Reproduce the records below exactly, but only between the lines holding "Now, having completed" and "But life isn't", inclusive.

GIVEN INFORMATION:
┌────────
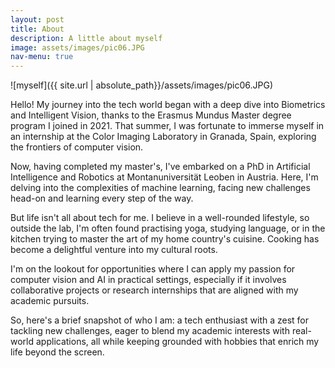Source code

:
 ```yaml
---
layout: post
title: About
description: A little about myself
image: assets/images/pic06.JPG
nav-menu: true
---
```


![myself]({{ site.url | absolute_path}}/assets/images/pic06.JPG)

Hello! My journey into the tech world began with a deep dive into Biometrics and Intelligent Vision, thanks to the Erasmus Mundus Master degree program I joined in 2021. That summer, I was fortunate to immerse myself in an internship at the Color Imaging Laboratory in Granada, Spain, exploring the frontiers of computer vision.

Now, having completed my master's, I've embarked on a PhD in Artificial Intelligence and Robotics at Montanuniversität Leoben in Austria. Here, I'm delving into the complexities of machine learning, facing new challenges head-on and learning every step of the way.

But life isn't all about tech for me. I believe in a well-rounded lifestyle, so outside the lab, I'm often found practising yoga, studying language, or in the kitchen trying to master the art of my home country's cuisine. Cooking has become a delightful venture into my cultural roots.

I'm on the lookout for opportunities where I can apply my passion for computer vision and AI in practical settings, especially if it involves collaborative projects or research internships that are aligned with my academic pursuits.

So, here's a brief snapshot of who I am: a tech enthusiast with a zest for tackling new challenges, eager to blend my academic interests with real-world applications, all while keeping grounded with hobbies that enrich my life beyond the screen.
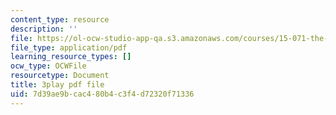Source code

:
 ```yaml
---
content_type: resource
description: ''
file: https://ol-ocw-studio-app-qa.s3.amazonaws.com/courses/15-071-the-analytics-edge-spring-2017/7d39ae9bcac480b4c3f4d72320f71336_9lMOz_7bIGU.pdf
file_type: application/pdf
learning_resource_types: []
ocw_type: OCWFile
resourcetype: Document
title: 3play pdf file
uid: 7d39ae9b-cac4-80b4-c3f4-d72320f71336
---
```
└────────
┌────────
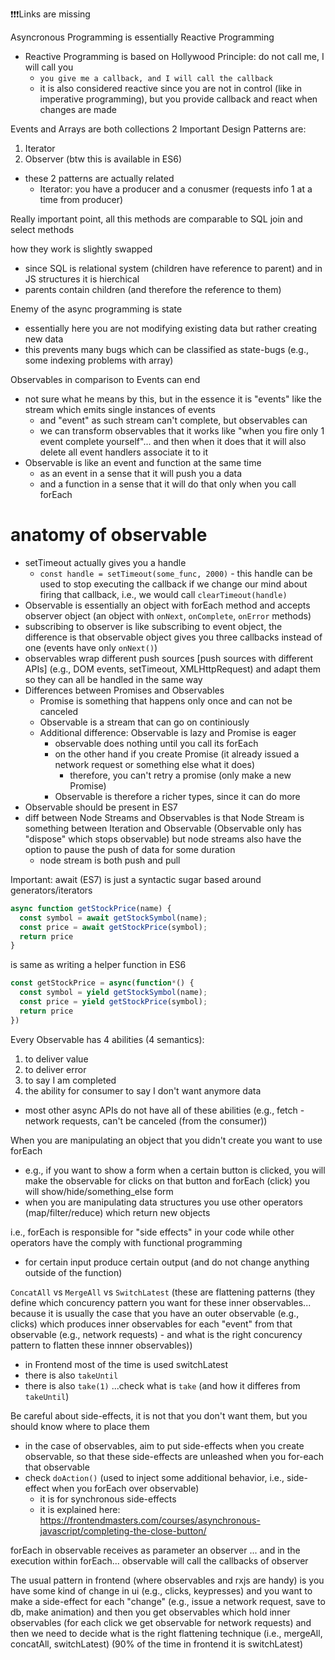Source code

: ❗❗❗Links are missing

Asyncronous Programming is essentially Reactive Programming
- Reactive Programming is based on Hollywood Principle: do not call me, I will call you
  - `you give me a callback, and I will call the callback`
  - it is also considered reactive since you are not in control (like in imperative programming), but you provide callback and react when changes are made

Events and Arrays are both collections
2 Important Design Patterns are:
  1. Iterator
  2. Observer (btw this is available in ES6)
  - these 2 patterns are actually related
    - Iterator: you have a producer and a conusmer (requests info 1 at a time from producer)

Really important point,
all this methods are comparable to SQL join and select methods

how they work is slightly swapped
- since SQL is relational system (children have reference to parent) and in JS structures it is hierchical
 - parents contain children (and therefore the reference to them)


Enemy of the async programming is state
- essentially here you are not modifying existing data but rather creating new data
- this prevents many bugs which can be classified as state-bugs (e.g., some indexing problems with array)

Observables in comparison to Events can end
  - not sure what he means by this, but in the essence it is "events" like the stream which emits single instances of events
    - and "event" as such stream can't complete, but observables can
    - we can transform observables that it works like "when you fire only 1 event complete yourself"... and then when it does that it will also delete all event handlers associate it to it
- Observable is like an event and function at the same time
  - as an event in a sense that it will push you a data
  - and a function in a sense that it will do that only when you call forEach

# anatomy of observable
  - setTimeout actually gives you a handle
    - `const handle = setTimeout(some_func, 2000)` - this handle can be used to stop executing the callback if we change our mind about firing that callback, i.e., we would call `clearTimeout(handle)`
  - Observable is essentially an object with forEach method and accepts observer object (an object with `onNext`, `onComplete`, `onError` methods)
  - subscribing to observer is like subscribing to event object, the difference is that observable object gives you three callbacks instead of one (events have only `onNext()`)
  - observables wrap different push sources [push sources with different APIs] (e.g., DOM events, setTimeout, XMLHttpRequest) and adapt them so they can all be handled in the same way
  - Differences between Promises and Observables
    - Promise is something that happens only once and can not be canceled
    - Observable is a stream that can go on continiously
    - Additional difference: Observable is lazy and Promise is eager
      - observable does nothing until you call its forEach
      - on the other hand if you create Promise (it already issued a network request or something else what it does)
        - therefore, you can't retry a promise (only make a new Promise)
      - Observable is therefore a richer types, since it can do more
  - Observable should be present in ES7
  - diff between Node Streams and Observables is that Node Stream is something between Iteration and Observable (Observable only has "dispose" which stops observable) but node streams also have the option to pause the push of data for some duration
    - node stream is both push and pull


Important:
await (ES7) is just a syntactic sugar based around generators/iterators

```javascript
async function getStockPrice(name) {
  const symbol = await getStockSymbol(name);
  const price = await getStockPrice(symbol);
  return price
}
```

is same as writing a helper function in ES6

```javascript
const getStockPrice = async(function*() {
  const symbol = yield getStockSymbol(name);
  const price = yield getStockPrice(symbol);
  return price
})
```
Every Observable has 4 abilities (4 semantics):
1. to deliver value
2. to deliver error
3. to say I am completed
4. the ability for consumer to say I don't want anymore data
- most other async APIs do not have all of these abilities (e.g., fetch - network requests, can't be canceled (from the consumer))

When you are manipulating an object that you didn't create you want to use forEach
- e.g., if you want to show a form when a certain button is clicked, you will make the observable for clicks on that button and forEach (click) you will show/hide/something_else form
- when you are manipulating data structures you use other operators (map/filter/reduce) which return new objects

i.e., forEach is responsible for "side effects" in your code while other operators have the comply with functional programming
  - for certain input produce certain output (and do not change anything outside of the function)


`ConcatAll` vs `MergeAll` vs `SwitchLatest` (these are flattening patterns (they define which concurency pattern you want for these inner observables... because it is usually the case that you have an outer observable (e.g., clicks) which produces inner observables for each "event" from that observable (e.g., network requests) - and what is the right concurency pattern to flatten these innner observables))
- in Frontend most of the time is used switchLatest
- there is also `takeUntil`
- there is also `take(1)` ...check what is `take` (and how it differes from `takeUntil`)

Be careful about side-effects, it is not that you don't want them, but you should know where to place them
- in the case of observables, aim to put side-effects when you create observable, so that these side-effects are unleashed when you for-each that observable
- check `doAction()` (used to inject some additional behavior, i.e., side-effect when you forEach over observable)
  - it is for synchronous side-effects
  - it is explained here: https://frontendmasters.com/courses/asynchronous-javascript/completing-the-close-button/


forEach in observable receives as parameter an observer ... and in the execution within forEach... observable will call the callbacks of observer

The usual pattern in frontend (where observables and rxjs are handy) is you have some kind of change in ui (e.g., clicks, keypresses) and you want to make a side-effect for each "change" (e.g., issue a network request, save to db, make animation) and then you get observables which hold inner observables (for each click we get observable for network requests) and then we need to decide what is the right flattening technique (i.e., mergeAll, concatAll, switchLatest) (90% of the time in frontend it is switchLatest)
└────────
┌────────
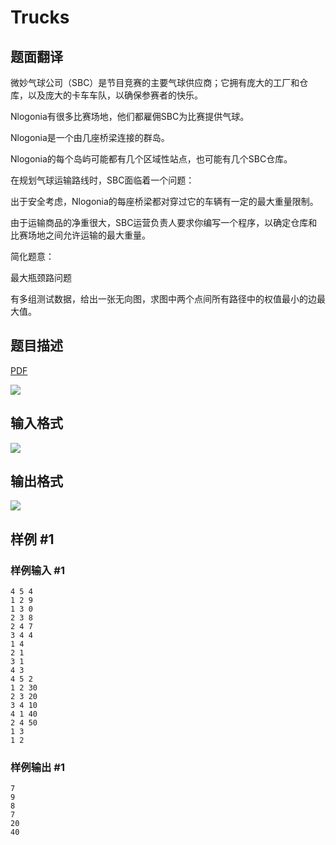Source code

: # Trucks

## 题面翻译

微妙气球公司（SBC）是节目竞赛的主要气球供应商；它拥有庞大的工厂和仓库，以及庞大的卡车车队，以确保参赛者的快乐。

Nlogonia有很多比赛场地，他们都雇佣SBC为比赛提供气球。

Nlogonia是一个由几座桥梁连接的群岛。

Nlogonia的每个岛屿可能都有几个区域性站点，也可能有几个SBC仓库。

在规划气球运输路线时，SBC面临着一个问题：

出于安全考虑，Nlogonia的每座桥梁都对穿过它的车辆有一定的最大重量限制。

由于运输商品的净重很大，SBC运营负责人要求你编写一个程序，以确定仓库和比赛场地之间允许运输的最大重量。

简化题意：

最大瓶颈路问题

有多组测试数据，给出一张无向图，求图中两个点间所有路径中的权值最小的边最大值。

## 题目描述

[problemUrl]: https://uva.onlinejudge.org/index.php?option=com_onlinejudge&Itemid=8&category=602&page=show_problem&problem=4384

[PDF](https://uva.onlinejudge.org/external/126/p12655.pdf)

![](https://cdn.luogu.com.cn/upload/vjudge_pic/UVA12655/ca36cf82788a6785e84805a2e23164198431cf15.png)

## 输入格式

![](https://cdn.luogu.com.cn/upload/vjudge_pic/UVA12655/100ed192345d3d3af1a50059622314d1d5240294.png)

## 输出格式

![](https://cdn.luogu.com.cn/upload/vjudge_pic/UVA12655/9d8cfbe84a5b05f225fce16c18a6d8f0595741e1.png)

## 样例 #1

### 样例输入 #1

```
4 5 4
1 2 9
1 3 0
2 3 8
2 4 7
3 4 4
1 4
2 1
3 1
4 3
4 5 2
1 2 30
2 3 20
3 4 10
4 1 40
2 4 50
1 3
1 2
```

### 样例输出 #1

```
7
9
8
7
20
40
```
└────────
REPLY TO THE TASK:
Now, having completed my master's, I've embarked on a PhD in Artificial Intelligence and Robotics at Montanuniversität Leoben in Austria. Here, I'm delving into the complexities of machine learning, facing new challenges head-on and learning every step of the way.

But life isn't all about tech for me. I believe in a well-rounded lifestyle, so outside the lab, I'm often found practising yoga, studying language, or in the kitchen trying to master the art of my home country's cuisine. Cooking has become a delightful venture into my cultural roots.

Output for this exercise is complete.